* [TASK DESCRIPTION]: The stretch from the line with "- Retention linked" through the line with "#### Interview Angle" in the records below: write it out exactly, and nothing else.

* [Collected data entries]:
+++++
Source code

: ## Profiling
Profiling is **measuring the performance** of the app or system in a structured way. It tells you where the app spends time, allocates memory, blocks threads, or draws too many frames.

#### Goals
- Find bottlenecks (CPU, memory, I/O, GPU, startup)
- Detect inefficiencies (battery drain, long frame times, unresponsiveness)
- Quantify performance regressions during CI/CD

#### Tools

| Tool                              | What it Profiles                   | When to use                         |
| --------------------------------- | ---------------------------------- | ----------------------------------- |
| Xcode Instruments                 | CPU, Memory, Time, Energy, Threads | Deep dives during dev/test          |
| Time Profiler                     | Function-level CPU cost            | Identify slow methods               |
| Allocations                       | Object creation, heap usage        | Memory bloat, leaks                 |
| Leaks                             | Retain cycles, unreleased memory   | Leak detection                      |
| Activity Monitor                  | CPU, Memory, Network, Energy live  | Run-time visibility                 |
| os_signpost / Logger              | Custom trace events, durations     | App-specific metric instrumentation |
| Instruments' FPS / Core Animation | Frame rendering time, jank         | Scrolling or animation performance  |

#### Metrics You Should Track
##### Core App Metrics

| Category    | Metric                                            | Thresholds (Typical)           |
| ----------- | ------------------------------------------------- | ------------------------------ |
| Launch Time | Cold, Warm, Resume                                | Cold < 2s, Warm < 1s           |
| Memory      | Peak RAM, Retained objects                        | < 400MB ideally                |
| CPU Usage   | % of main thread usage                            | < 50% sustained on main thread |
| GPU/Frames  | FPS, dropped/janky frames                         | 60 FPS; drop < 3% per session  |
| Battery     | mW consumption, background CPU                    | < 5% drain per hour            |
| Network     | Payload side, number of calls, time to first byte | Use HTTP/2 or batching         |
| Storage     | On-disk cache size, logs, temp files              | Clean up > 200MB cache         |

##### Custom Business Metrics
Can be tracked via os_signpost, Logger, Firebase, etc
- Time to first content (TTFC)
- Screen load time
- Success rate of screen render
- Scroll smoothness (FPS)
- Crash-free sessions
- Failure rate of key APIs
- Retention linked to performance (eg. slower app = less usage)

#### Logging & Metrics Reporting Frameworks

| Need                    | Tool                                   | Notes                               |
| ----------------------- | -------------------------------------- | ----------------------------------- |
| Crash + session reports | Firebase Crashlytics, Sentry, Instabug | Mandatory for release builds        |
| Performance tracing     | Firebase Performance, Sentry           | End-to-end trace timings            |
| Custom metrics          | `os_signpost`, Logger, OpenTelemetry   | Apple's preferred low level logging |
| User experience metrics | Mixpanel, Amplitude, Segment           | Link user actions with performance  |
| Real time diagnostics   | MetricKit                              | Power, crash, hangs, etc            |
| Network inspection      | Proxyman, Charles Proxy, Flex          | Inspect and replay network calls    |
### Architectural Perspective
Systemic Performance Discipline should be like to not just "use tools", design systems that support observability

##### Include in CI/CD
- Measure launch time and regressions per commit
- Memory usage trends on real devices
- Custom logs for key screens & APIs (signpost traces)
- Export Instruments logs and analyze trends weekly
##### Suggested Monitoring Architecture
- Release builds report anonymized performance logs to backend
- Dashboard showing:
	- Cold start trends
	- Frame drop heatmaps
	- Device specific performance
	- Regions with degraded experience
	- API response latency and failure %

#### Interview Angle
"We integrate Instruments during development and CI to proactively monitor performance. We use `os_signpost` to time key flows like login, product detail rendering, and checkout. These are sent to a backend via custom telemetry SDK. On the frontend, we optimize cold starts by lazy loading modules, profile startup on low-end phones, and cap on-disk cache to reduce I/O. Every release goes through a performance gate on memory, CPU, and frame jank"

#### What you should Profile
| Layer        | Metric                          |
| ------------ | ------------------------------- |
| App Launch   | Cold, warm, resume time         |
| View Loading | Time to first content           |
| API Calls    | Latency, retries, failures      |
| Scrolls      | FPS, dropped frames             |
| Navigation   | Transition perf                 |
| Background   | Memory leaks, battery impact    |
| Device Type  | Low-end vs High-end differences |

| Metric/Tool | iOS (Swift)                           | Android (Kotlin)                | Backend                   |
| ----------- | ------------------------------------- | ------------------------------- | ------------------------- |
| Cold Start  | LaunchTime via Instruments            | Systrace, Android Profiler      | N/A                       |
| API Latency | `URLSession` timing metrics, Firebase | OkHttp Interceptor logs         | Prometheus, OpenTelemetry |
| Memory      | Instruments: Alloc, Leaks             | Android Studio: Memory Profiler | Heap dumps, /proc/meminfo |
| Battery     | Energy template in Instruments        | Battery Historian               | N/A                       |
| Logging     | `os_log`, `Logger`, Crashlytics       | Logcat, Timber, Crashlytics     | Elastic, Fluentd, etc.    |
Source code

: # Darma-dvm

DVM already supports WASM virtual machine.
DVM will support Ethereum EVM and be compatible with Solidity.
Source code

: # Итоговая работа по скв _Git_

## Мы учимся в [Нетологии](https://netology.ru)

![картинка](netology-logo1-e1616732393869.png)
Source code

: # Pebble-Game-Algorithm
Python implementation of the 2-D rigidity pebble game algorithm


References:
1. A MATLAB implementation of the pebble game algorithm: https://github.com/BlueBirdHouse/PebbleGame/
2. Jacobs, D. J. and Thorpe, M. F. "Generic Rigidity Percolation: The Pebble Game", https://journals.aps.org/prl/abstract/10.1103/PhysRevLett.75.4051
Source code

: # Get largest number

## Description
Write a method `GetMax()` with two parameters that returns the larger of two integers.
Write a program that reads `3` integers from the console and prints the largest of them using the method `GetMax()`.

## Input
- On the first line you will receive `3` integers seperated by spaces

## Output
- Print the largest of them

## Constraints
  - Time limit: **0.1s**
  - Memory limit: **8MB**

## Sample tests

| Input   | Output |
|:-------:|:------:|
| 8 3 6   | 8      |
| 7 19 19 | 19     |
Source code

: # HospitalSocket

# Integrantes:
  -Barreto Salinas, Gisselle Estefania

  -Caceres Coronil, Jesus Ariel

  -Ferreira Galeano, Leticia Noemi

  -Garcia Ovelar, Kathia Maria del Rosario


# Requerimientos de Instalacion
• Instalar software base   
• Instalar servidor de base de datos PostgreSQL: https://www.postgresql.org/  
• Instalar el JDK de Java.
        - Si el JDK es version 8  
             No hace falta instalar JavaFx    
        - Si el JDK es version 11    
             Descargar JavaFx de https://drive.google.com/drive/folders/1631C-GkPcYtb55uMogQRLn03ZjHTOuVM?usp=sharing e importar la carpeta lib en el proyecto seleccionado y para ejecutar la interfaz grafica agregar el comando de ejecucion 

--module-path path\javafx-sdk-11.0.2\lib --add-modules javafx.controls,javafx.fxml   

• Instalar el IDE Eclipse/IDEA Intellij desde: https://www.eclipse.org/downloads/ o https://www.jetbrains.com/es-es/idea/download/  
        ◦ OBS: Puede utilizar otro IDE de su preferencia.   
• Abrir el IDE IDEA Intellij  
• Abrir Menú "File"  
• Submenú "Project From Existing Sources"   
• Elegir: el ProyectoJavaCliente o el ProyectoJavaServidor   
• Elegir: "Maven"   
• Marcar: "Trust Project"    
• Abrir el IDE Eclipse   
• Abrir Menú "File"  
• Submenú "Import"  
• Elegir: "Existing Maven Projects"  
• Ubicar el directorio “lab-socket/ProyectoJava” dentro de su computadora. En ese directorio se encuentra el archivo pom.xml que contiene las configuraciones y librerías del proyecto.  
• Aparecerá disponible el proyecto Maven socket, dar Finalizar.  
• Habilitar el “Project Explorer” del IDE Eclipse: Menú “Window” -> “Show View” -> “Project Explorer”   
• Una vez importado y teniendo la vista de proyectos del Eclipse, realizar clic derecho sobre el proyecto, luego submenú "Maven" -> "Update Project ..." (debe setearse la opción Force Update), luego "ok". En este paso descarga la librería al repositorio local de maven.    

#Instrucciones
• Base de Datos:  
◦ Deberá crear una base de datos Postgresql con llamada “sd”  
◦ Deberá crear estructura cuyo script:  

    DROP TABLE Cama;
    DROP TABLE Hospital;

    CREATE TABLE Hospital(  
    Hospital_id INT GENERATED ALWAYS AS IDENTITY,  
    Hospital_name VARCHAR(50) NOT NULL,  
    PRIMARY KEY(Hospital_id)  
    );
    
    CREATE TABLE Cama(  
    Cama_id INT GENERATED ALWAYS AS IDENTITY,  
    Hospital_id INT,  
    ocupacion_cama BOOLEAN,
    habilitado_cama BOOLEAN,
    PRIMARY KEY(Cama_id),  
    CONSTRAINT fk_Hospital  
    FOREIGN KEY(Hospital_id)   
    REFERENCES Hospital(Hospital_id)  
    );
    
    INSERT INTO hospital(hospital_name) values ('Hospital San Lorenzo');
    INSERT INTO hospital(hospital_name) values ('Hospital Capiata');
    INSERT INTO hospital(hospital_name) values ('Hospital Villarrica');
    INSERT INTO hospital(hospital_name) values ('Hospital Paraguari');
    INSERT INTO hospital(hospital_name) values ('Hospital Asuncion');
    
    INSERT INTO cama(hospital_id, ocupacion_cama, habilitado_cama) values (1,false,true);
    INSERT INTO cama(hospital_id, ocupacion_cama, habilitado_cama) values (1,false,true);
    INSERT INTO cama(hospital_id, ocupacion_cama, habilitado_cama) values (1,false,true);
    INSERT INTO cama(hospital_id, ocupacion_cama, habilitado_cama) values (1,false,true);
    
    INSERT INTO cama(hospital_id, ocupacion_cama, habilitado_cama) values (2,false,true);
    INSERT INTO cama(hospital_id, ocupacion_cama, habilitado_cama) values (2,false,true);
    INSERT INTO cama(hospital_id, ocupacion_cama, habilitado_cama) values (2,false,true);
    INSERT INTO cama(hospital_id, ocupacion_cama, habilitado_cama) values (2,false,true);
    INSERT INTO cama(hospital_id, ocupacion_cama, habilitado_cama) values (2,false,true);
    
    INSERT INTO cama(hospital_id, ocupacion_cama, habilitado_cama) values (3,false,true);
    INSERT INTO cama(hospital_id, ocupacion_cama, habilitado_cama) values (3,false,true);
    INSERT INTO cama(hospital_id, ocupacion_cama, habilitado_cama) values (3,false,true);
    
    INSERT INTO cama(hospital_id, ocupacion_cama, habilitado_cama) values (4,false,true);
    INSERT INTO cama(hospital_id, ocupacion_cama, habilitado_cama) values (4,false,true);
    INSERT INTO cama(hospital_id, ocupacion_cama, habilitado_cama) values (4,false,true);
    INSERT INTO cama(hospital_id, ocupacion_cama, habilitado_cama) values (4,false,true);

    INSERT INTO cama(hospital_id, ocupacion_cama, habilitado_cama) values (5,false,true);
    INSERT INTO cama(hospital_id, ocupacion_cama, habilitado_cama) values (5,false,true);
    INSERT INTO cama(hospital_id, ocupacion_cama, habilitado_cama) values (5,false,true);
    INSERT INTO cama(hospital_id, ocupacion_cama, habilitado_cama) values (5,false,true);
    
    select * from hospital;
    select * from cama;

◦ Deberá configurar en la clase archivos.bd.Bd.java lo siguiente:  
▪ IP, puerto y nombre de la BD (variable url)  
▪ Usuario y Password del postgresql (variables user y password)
+++++
* [ANSWER FOR THE TASK]:
- Retention linked to performance (eg. slower app = less usage)

#### Logging & Metrics Reporting Frameworks

| Need                    | Tool                                   | Notes                               |
| ----------------------- | -------------------------------------- | ----------------------------------- |
| Crash + session reports | Firebase Crashlytics, Sentry, Instabug | Mandatory for release builds        |
| Performance tracing     | Firebase Performance, Sentry           | End-to-end trace timings            |
| Custom metrics          | `os_signpost`, Logger, OpenTelemetry   | Apple's preferred low level logging |
| User experience metrics | Mixpanel, Amplitude, Segment           | Link user actions with performance  |
| Real time diagnostics   | MetricKit                              | Power, crash, hangs, etc            |
| Network inspection      | Proxyman, Charles Proxy, Flex          | Inspect and replay network calls    |
### Architectural Perspective
Systemic Performance Discipline should be like to not just "use tools", design systems that support observability

##### Include in CI/CD
- Measure launch time and regressions per commit
- Memory usage trends on real devices
- Custom logs for key screens & APIs (signpost traces)
- Export Instruments logs and analyze trends weekly
##### Suggested Monitoring Architecture
- Release builds report anonymized performance logs to backend
- Dashboard showing:
	- Cold start trends
	- Frame drop heatmaps
	- Device specific performance
	- Regions with degraded experience
	- API response latency and failure %

#### Interview Angle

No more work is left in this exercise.